I only heard the other day that Anne Rice legally pursued fanfic writers who used her characters, if I’m even getting that right. I’ve never read fanfic and don’t move in those communities so I didn’t know anything about it.
I was a teenager when I first picked up a ragged paperback copy of Interview With The Vampire, and it blew me away. Rice hadn’t published much else yet, and Interview hadn’t taken off yet, existing as it did for a few years as a sleeper.
The queer kid in me immediately caught her metaphors and understood a lot of what she was writing beneath the surface. It’s probably impossible for young adults today to fully understand the impact of her work on people then who had to live in the shadows. We were stunned that she seemed to be writing directly to us.
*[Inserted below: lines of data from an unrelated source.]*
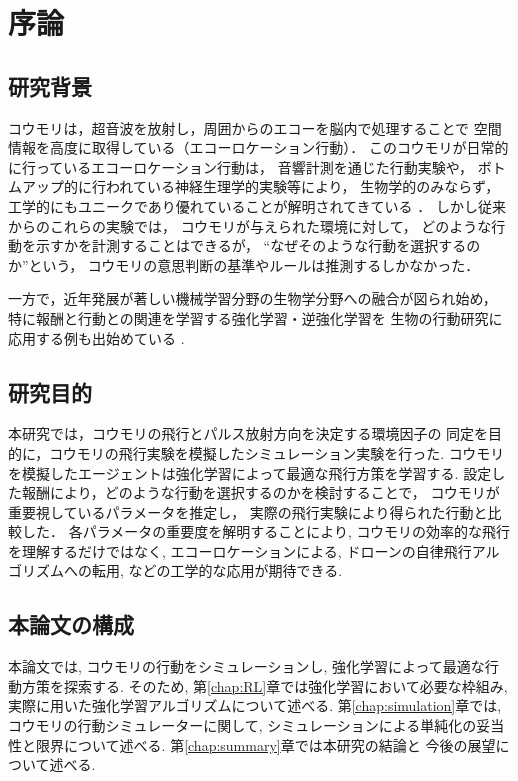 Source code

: \documentclass[../main]{subfiles}
\begin{document}
\newpage
\chapter{序論}

\section{研究背景}
コウモリは，超音波を放射し，周囲からのエコーを脳内で処理することで
空間情報を高度に取得している（エコーロケーション行動）．
このコウモリが日常的に行っているエコーロケーション行動は，
音響計測を通じた行動実験や，
ボトムアップ的に行われている神経生理学的実験等により，
生物学的のみならず，
工学的にもユニークであり優れていることが解明されてきている
\cite{ref:bat_enhance}\cite{ref:echolocating_bats}．
しかし従来からのこれらの実験では，
コウモリが与えられた環境に対して，
どのような行動を示すかを計測することはできるが，
“なぜそのような行動を選択するのか”という，
コウモリの意思判断の基準やルールは推測するしかなかった．

一方で，近年発展が著しい機械学習分野の生物学分野への融合が図られ始め，
特に報酬と行動との関連を学習する強化学習・逆強化学習を
生物の行動研究に応用する例も出始めている
\cite{ref:simulating_bout}\cite{ref:can_ai}.


\section{研究目的}
本研究では，コウモリの飛行とパルス放射方向を決定する環境因子の
同定を目的に，コウモリの飛行実験を模擬したシミュレーション実験を行った.
コウモリを模擬したエージェントは強化学習によって最適な飛行方策を学習する.
設定した報酬により，どのような行動を選択するのかを検討することで，
コウモリが重要視しているパラメータを推定し，
実際の飛行実験により得られた行動と比較した．
各パラメータの重要度を解明することにより,
コウモリの効率的な飛行を理解するだけではなく,
エコーロケーションによる,
ドローンの自律飛行アルゴリズムへの転用,
などの工学的な応用が期待できる.

\section{本論文の構成}
本論文では, コウモリの行動をシミュレーションし,
強化学習によって最適な行動方策を探索する.
そのため, 第\ref{chap:RL}章では強化学習において必要な枠組み,
実際に用いた強化学習アルゴリズムについて述べる.
第\ref{chap:simulation}章では, 
コウモリの行動シミュレーターに関して,
シミュレーションによる単純化の妥当性と限界について述べる.
第\ref{chap:summary}章では本研究の結論と
今後の展望について述べる.
\end{document}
When we learned she had a gay son, the connection seemed all the more powerful.
For many years I devoured everything she wrote. Eventually, I got bored, understanding she was never going to be able to meet the expectations she set with Interview. And with the world changing, I guess I stopped needing her so much.
But I’ll never forgot the joy her first novels brought me, and I know many queer people my age and even somewhat younger feel the same way. And that’s without even beginning to acknowledge the huge impact she had on gothic horror writing, a genre that’s never appealed to me anyway. That’s not why I read Rice. I loved her for many other reasons, and I’m willing to forgive much because of that.